Share your dilemmas and get honest opinions from other Mumsnetters.

DD’s birthday was an utter disaster

1000 replies

bendmeoverbackwards · 22/02/2026 00:59

It’s DD’s 19th birthday today. She’s ASD and has been out of education for a few years.

Last couple of birthdays have been disappointing to her and I know this one brought up a lot of emotion not just about birthdays but also her situation in general.

I asked her a few weeks ago if she wanted to see a particular show and a meal at a steak place. She just said no but gave no other suggestions. I then asked last week of she wanted just a meal out and where - no response. So I decided to book a local restaurant just in case as Saturday nights get busy, with the option of cancelling if she didn’t want to.

When I told her, she wasn’t happy and said she couldn’t do it now because I’d chosen it (autistic brain).

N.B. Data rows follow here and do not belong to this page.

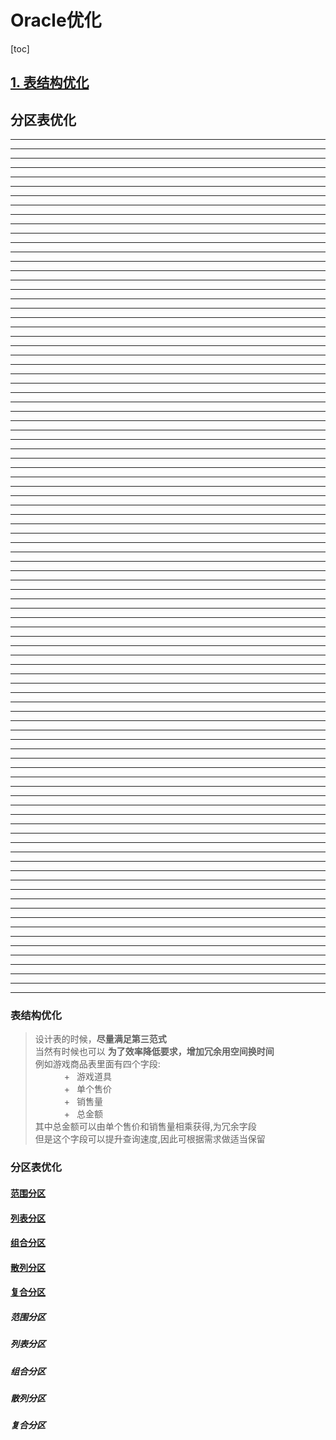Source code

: # Oracle优化
[toc]
## [1. 表结构优化](#表结构优化)
## 分区表优化
-------------------------
-------------------------
--------------------------------------------------
-------------------------
-------------------------
-------------------------
-------------------------
-------------------------
-------------------------
--------------------------------------------------
-------------------------
-------------------------
-------------------------
--------------------------------------------------
-------------------------
--------------------------------------------------
-------------------------
-------------------------
-------------------------
--------------------------------------------------
-------------------------
--------------------------------------------------
-------------------------
-------------------------
-------------------------
--------------------------------------------------
-------------------------
--------------------------------------------------
-------------------------
-------------------------
-------------------------
--------------------------------------------------
-------------------------
--------------------------------------------------
-------------------------
-------------------------
-------------------------
--------------------------------------------------
-------------------------
--------------------------------------------------
-------------------------
-------------------------
-------------------------
--------------------------------------------------
-------------------------
--------------------------------------------------
-------------------------
-------------------------
-------------------------
--------------------------------------------------
-------------------------
--------------------------------------------------
-------------------------
-------------------------
-------------------------
--------------------------------------------------
-------------------------
--------------------------------------------------
-------------------------
-------------------------
-------------------------
--------------------------------------------------
-------------------------
--------------------------------------------------
-------------------------
-------------------------
-------------------------
--------------------------------------------------
-------------------------
--------------------------------------------------
-------------------------
-------------------------
-------------------------
--------------------------------------------------
-------------------------
--------------------------------------------------
-------------------------
-------------------------
-------------------------
--------------------------------------------------
-------------------------
--------------------------------------------------
-------------------------
-------------------------
-------------------------
--------------------------------------------------
-------------------------
--------------------------------------------------
-------------------------
-------------------------
-------------------------
-------------------------
### 表结构优化
> 设计表的时候，**尽量满足第三范式** <br/>
> 当然有时候也可以 **为了效率降低要求，增加冗余用空间换时间** <br/>
> 例如游戏商品表里面有四个字段:  <br/>
> &emsp;&emsp;&emsp;    +&ensp; 游戏道具   <br/>
> &emsp;&emsp;&emsp;    +&ensp; 单个售价   <br/>
> &emsp;&emsp;&emsp;    +&ensp; 销售量     <br/>
> &emsp;&emsp;&emsp;    +&ensp; 总金额     <br/>
> 其中总金额可以由单个售价和销售量相乘获得,为冗余字段 <br/>
> 但是这个字段可以提升查询速度,因此可根据需求做适当保留 <br/>

### 分区表优化
#### [范围分区](#####范围分区)
#### [列表分区](#####列表分区)
#### [组合分区](#####组合分区)
#### [散列分区](#####散列分区)
#### [复合分区](#####复合分区)


##### 范围分区
##### 列表分区
##### 组合分区
##### 散列分区
##### 复合分区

I asked where else she’d like to go but didn’t get a reply. I suggested a takeaway, took hours of questions about this, she didn’t see a takeaway as a birthday celebration. She eventually decided on pizza.

I also got her a beautiful personalised cake. Last year for her 18th, I got her a nice chocolate cake with her name on but it didn’t have the same personalisation as her older sister’s 18th birthday cake (which was celebrated in lockdown so I pushed the boat out a bit). Also the board base was accidentally thrown out when there was a tiny bit of chocolate left on it. She complained about this for months. I said I would buy her an extra cake (cheapy supermarket cake) but I forgot.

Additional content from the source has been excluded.